>>>
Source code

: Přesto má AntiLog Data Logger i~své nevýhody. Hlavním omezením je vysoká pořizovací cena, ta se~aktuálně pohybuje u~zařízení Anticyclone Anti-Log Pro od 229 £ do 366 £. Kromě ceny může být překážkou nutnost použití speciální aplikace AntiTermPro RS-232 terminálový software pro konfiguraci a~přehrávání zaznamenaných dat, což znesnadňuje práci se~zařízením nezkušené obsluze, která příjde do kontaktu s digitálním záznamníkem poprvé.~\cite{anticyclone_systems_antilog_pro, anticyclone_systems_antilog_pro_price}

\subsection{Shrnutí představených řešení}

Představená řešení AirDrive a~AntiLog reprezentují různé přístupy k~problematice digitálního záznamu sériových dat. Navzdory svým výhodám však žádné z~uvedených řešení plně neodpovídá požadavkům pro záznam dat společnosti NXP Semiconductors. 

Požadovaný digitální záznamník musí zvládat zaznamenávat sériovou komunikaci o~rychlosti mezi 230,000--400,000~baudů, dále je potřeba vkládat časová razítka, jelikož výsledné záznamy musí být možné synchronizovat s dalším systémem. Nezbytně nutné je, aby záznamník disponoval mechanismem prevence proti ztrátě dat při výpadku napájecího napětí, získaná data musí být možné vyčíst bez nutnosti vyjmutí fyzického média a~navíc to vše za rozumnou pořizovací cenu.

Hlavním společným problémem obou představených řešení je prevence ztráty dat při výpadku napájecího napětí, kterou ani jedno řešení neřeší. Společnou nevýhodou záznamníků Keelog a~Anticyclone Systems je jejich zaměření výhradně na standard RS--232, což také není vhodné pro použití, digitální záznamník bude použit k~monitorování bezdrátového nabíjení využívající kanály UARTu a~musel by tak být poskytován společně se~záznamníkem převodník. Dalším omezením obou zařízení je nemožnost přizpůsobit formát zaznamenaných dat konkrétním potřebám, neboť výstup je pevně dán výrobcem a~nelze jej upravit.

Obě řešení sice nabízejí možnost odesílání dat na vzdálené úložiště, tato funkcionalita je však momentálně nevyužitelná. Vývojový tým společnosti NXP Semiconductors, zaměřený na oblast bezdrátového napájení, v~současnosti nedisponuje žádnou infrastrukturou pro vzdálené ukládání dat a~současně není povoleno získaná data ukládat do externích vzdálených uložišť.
<<<
**INSTRUCTIONS TO FOLLOW**
Write the listing out again so that nothing in it differs from the original.

**SOLUTION TO THIS PROBLEM**
Source code

: Přesto má AntiLog Data Logger i~své nevýhody. Hlavním omezením je vysoká pořizovací cena, ta se~aktuálně pohybuje u~zařízení Anticyclone Anti-Log Pro od 229 £ do 366 £. Kromě ceny může být překážkou nutnost použití speciální aplikace AntiTermPro RS-232 terminálový software pro konfiguraci a~přehrávání zaznamenaných dat, což znesnadňuje práci se~zařízením nezkušené obsluze, která příjde do kontaktu s digitálním záznamníkem poprvé.~\cite{anticyclone_systems_antilog_pro, anticyclone_systems_antilog_pro_price}

\subsection{Shrnutí představených řešení}

Představená řešení AirDrive a~AntiLog reprezentují různé přístupy k~problematice digitálního záznamu sériových dat. Navzdory svým výhodám však žádné z~uvedených řešení plně neodpovídá požadavkům pro záznam dat společnosti NXP Semiconductors. 

Požadovaný digitální záznamník musí zvládat zaznamenávat sériovou komunikaci o~rychlosti mezi 230,000--400,000~baudů, dále je potřeba vkládat časová razítka, jelikož výsledné záznamy musí být možné synchronizovat s dalším systémem. Nezbytně nutné je, aby záznamník disponoval mechanismem prevence proti ztrátě dat při výpadku napájecího napětí, získaná data musí být možné vyčíst bez nutnosti vyjmutí fyzického média a~navíc to vše za rozumnou pořizovací cenu.

Hlavním společným problémem obou představených řešení je prevence ztráty dat při výpadku napájecího napětí, kterou ani jedno řešení neřeší. Společnou nevýhodou záznamníků Keelog a~Anticyclone Systems je jejich zaměření výhradně na standard RS--232, což také není vhodné pro použití, digitální záznamník bude použit k~monitorování bezdrátového nabíjení využívající kanály UARTu a~musel by tak být poskytován společně se~záznamníkem převodník. Dalším omezením obou zařízení je nemožnost přizpůsobit formát zaznamenaných dat konkrétním potřebám, neboť výstup je pevně dán výrobcem a~nelze jej upravit.

Obě řešení sice nabízejí možnost odesílání dat na vzdálené úložiště, tato funkcionalita je však momentálně nevyužitelná. Vývojový tým společnosti NXP Semiconductors, zaměřený na oblast bezdrátového napájení, v~současnosti nedisponuje žádnou infrastrukturou pro vzdálené ukládání dat a~současně není povoleno získaná data ukládat do externích vzdálených uložišť.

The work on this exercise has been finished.